Thousands of mourners queued up on Monday in Mexico City’s Palacio de Bellas Artes to bid farewell to Nobel Prize-winning Colombian author Gabriel Garcia Marquez.

The writer, 87, died on Thursday at his home in the Mexican capital.

Escorted by a ceremonial guard, Garcia Marquez’s ashes were carried into the palace’s main lobby by his wife, Mercedes Barcha, and his sons Rodrigo and Gonzalo.

A long red carpet and a large photo of the author decorated the building for the occasion.
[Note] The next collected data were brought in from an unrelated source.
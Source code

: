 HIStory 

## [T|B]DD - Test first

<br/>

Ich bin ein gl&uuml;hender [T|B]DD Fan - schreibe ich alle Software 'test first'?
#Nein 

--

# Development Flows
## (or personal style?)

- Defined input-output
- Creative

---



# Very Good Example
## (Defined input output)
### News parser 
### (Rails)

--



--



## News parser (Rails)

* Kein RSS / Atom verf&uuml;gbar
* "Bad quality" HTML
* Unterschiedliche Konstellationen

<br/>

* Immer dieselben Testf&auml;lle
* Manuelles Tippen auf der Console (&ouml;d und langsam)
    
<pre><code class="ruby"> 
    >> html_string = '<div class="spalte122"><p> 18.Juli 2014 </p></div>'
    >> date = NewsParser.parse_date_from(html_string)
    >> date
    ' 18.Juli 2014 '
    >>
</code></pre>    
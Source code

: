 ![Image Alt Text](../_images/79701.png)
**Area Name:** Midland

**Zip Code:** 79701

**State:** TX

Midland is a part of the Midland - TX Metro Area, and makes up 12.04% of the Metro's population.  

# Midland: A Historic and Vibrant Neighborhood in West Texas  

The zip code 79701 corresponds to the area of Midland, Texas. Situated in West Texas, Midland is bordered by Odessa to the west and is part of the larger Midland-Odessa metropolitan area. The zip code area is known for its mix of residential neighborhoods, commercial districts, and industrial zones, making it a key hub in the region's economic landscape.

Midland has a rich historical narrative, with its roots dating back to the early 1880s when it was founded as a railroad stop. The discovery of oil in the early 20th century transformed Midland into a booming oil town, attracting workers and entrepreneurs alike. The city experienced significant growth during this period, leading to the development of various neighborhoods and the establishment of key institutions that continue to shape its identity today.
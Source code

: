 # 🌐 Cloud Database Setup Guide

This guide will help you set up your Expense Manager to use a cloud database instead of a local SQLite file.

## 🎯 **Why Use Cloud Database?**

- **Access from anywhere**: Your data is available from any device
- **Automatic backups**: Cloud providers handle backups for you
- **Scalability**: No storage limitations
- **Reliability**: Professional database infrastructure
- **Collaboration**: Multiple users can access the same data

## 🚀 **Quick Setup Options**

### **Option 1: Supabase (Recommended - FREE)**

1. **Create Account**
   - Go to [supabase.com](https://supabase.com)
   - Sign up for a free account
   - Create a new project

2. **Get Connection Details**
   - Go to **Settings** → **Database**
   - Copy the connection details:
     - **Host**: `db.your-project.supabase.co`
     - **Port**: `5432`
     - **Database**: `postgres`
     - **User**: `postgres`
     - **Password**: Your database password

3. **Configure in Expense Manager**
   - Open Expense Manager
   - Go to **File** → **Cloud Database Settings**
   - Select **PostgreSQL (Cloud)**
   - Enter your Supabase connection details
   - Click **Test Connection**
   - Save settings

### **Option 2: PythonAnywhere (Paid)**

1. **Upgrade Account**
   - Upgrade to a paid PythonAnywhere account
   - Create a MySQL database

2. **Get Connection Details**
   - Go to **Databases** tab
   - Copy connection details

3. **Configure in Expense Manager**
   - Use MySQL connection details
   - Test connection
A sentence from Garcia Marquez’s autobiography Living To Tell The Tale hung over the lobby: “Life is not what one lived, but what one remembers and how one remembers it in order to recount it.” Garcia Marquez fans waited in the sun in a long line to pay respects.

Many held yellow roses, Garcia Marquez’s favourite flowers, and yellow butterflies, which he immortalised in his most famous work, One Hundred Years of Solitude.

Presidents Enrique Pena Nieto of Mexico and Juan Manuel Santos of Colombia took part in the tribute on Monday.

Garcia Marquez’s was cremated in a private ceremony, in line with his family’s wishes. It remained unknown where the ashes were to rest, though Jose Gabriel Ortiz, Colombia’s ambassador to Mexico, said they might be divided between Garcia Marquez’s native Colombia and Mexico, where he lived for several decades.